[[ DATA SHOWN, beginning ]]

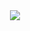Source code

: <div align="center">
    <img src="https://media.tenor.com/giNrzT0tQGsAAAAj/bonfire-dark-souls.gif"/>
</div>

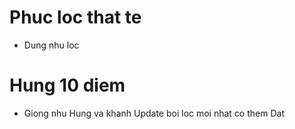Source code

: # Phuc loc that te
- Dung nhu loc
# Hung 10 diem
- Giong nhu Hung va khanh
Update boi loc moi nhat co them Dat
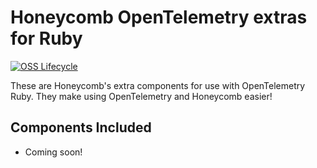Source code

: # Honeycomb OpenTelemetry extras for Ruby

[![OSS Lifecycle](https://img.shields.io/osslifecycle/honeycombio/honeycomb-opentelemetry-ruby)](https://github.com/honeycombio/home/blob/main/honeycomb-oss-lifecycle-and-practices.md)

These are Honeycomb's extra components for use with OpenTelemetry Ruby.
They make using OpenTelemetry and Honeycomb easier!

## Components Included

* Coming soon!

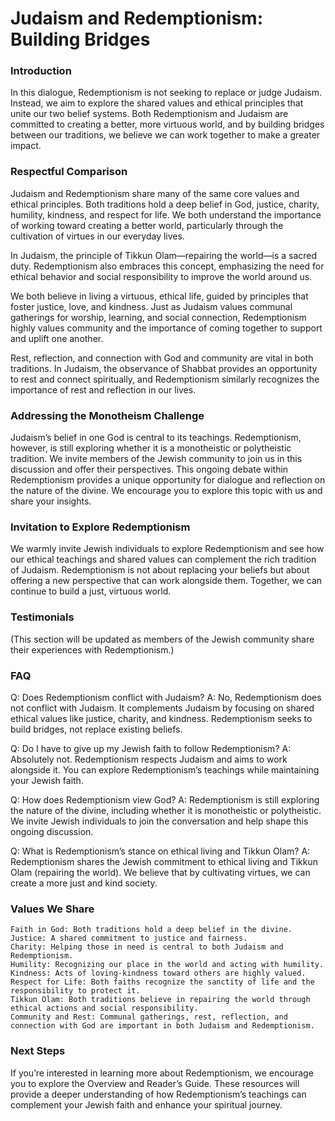 # Judaism and Redemptionism: Building Bridges

### Introduction

In this dialogue, Redemptionism is not seeking to replace or judge Judaism. Instead, we aim to explore the shared values and ethical principles that unite our two belief systems. Both Redemptionism and Judaism are committed to creating a better, more virtuous world, and by building bridges between our traditions, we believe we can work together to make a greater impact.

### Respectful Comparison

Judaism and Redemptionism share many of the same core values and ethical principles. Both traditions hold a deep belief in God, justice, charity, humility, kindness, and respect for life. We both understand the importance of working toward creating a better world, particularly through the cultivation of virtues in our everyday lives.

In Judaism, the principle of Tikkun Olam—repairing the world—is a sacred duty. Redemptionism also embraces this concept, emphasizing the need for ethical behavior and social responsibility to improve the world around us.

We both believe in living a virtuous, ethical life, guided by principles that foster justice, love, and kindness. Just as Judaism values communal gatherings for worship, learning, and social connection, Redemptionism highly values community and the importance of coming together to support and uplift one another.

Rest, reflection, and connection with God and community are vital in both traditions. In Judaism, the observance of Shabbat provides an opportunity to rest and connect spiritually, and Redemptionism similarly recognizes the importance of rest and reflection in our lives.

### Addressing the Monotheism Challenge

Judaism’s belief in one God is central to its teachings. Redemptionism, however, is still exploring whether it is a monotheistic or polytheistic tradition. We invite members of the Jewish community to join us in this discussion and offer their perspectives. This ongoing debate within Redemptionism provides a unique opportunity for dialogue and reflection on the nature of the divine. We encourage you to explore this topic with us and share your insights.

### Invitation to Explore Redemptionism

We warmly invite Jewish individuals to explore Redemptionism and see how our ethical teachings and shared values can complement the rich tradition of Judaism. Redemptionism is not about replacing your beliefs but about offering a new perspective that can work alongside them. Together, we can continue to build a just, virtuous world.

### Testimonials

(This section will be updated as members of the Jewish community share their experiences with Redemptionism.)

### FAQ

Q: Does Redemptionism conflict with Judaism?
A: No, Redemptionism does not conflict with Judaism. It complements Judaism by focusing on shared ethical values like justice, charity, and kindness. Redemptionism seeks to build bridges, not replace existing beliefs.

Q: Do I have to give up my Jewish faith to follow Redemptionism?
A: Absolutely not. Redemptionism respects Judaism and aims to work alongside it. You can explore Redemptionism’s teachings while maintaining your Jewish faith.

Q: How does Redemptionism view God?
A: Redemptionism is still exploring the nature of the divine, including whether it is monotheistic or polytheistic. We invite Jewish individuals to join the conversation and help shape this ongoing discussion.

Q: What is Redemptionism’s stance on ethical living and Tikkun Olam?
A: Redemptionism shares the Jewish commitment to ethical living and Tikkun Olam (repairing the world). We believe that by cultivating virtues, we can create a more just and kind society.

### Values We Share

    Faith in God: Both traditions hold a deep belief in the divine.
    Justice: A shared commitment to justice and fairness.
    Charity: Helping those in need is central to both Judaism and Redemptionism.
    Humility: Recognizing our place in the world and acting with humility.
    Kindness: Acts of loving-kindness toward others are highly valued.
    Respect for Life: Both faiths recognize the sanctity of life and the responsibility to protect it.
    Tikkun Olam: Both traditions believe in repairing the world through ethical actions and social responsibility.
    Community and Rest: Communal gatherings, rest, reflection, and connection with God are important in both Judaism and Redemptionism.

### Next Steps

If you’re interested in learning more about Redemptionism, we encourage you to explore the Overview and Reader’s Guide. These resources will provide a deeper understanding of how Redemptionism’s teachings can complement your Jewish faith and enhance your spiritual journey.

[[ DATA SHOWN, end ]]

WORK ITEM: Search the data for "replace" and list every line in which it occurs.

EXERCISE RESPONSE:
In this dialogue, Redemptionism is not seeking to replace or judge Judaism. Instead, we aim to explore the shared values and ethical principles that unite our two belief systems. Both Redemptionism and Judaism are committed to creating a better, more virtuous world, and by building bridges between our traditions, we believe we can work together to make a greater impact.
A: No, Redemptionism does not conflict with Judaism. It complements Judaism by focusing on shared ethical values like justice, charity, and kindness. Redemptionism seeks to build bridges, not replace existing beliefs.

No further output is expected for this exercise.